Current PR Issues After carefully analyzing Halliburton’s website, its services, achievements, and plans, there is no doubt the company fiercely strives for high standards and settles for nothing but success. The company’s target audience is any organization in the services industry that requires drilling on the ground or underwater, and such. Recent press releases also show the company’s effort in creating jobs and thus promote their goodwill intentions. An interesting segment of Halliburton’s website segments ambitious plans to expand services labeled as challenges. Although the company’s target audience is not the typical Internet surfer, public opinion is as important as what market Halliburton’s campaign wants to impact. Amidst oil spills and its byproducts, unwelcome oil drillings, and other environmental issues, the company must prepare to answer questions potential negative impacts of its services, alliances with hostile countries, and other negative media that surrounds them.
Target Audience of Halliburton’s PR Campaign:
Public relations shape the news people hear on the television and the information people read in the newspapers. Public relations influence the values of society and the perception of communities. Businesses are often involved in information spins, cover-ups, and subterfuge. The society demands ethics, truth, and credibility from companies and unfortunately, the PR departments often fail to meet the standards. Halliburton is one of these companies.
Halliburton is a United States-based company and it answers to SEC. The company’s main audience is its shareholders, stockholders, potential investors, energy companies, and government organizations.
According to Halliburton (2010), the company has “provided an image of a company that does no harm to the environment provides demonstrable social and economic benefits through sustainable relationships, sustainable technology and sustainable sourcing" (par. 3).
Ethical Implications Related To The PR Issues:
According to Leopold (2006), Halliburton, once headed by Vice President Dick Cheney, “has been working secretly with one of Iran's top nuclear scientists on natural gas related projects and, allegedly, selling the scientists' oil company key components for a nuclear reactor” (p. 1)

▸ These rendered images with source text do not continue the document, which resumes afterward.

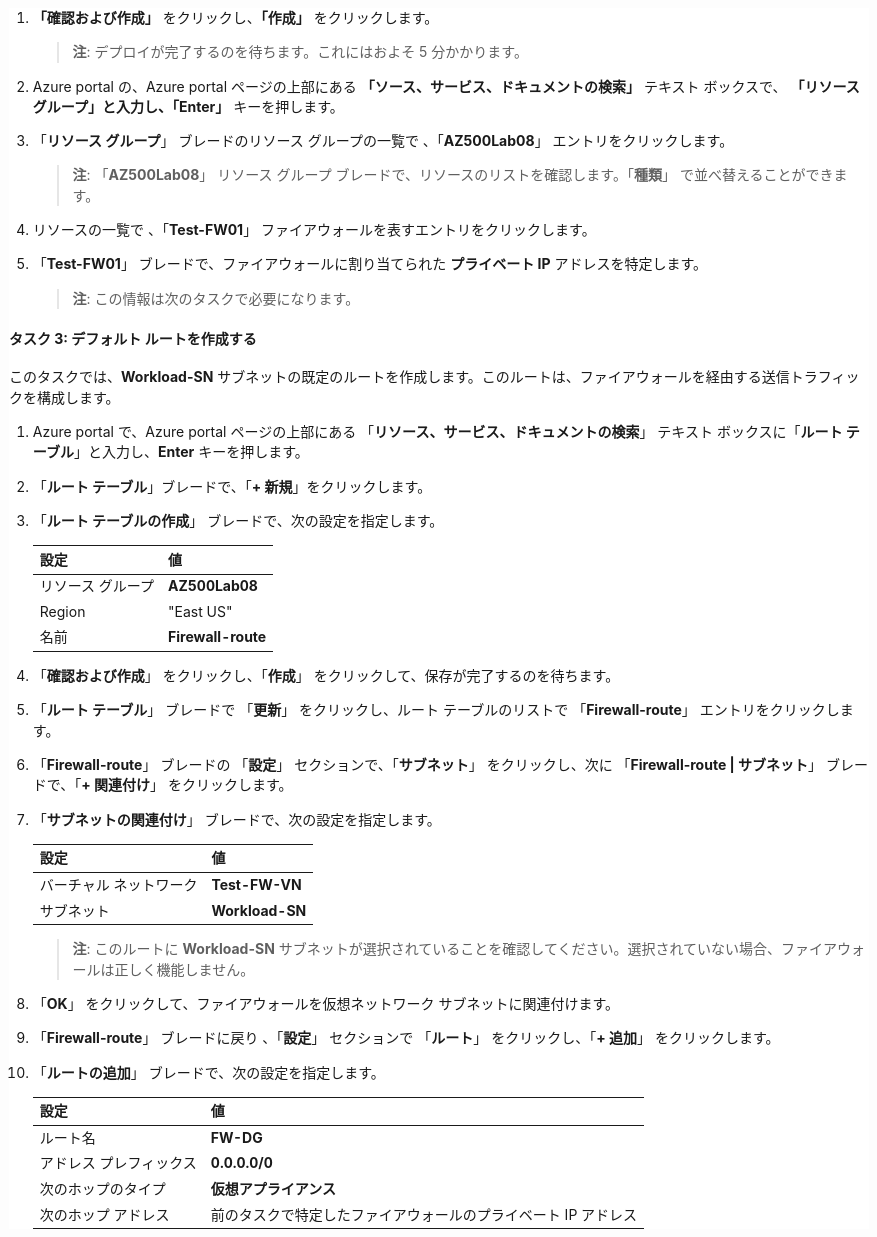 1. **「確認および作成」** をクリックし、**「作成」** をクリックします。 

    >**注**: デプロイが完了するのを待ちます。これにはおよそ 5 分かかります。 

1. Azure portal の、Azure portal ページの上部にある **「ソース、サービス、ドキュメントの検索」** テキスト ボックスで、 **「リソース グループ」**と入力し、**「Enter」** キーを押します。

1. 「**リソース グループ**」 ブレードのリソース グループの一覧で 、「**AZ500Lab08**」 エントリをクリックします。

    >**注**: 「**AZ500Lab08**」 リソース グループ ブレードで、リソースのリストを確認します。「**種類**」 で並べ替えることができます。

1. リソースの一覧で 、「**Test-FW01**」 ファイアウォールを表すエントリをクリックします。

1. 「**Test-FW01**」 ブレードで、ファイアウォールに割り当てられた **プライベート IP** アドレスを特定します。 

    >**注**: この情報は次のタスクで必要になります。


#### タスク 3: デフォルト ルートを作成する

このタスクでは、**Workload-SN** サブネットの既定のルートを作成します。このルートは、ファイアウォールを経由する送信トラフィックを構成します。

1. Azure portal で、Azure portal ページの上部にある 「**リソース、サービス、ドキュメントの検索**」 テキスト ボックスに「**ルート テーブル**」と入力し、**Enter** キーを押します。

1. 「**ルート テーブル**」ブレードで、「**+ 新規**」をクリックします。

1. 「**ルート テーブルの作成**」 ブレードで、次の設定を指定します。

   |設定|値|
   |---|---|
   |リソース グループ|**AZ500Lab08**|
   |Region| "East US"|
   |名前|**Firewall-route**|

1. 「**確認および作成**」 をクリックし、「**作成**」 をクリックして、保存が完了するのを待ちます。 

1. 「**ルート テーブル**」 ブレードで 「**更新**」 をクリックし、ルート テーブルのリストで 「**Firewall-route**」 エントリをクリックします。

1. 「**Firewall-route**」 ブレードの 「**設定**」 セクションで、「**サブネット**」 をクリックし、次に 「**Firewall-route \| サブネット**」 ブレードで、「**+ 関連付け**」 をクリックします。

1. 「**サブネットの関連付け**」 ブレードで、次の設定を指定します。

   |設定|値|
   |---|---|
   |バーチャル ネットワーク|**Test-FW-VN**|
   |サブネット|**Workload-SN**|

    >**注**: このルートに **Workload-SN** サブネットが選択されていることを確認してください。選択されていない場合、ファイアウォールは正しく機能しません。

1. 「**OK**」 をクリックして、ファイアウォールを仮想ネットワーク サブネットに関連付けます。 

1. 「**Firewall-route**」 ブレードに戻り 、「**設定**」 セクションで 「**ルート**」 をクリックし、「**+ 追加**」 をクリックします。 

1. 「**ルートの追加**」 ブレードで、次の設定を指定します。  

   |設定|値|
   |---|---|
   |ルート名|**FW-DG**|
   |アドレス プレフィックス|**0.0.0.0/0**
   |次のホップのタイプ|**仮想アプライアンス**|
   |次のホップ アドレス|前のタスクで特定したファイアウォールのプライベート IP アドレス|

Looking back at the 2006 events it is clear that the PR department handled the events very poorly. The New York Times reported that when they contacted the company, their response was “no comment” (Leopold, 2006). The inability to provide the appropriate and timely response to the government and the media cost the company a lucrative contract with the United States Army according to Multinational Monitor (2006), “The United States Army has sacked Halliburton” (pg. 1). The company was not only involved with an international incident but it was also defrauding the United States Army as well.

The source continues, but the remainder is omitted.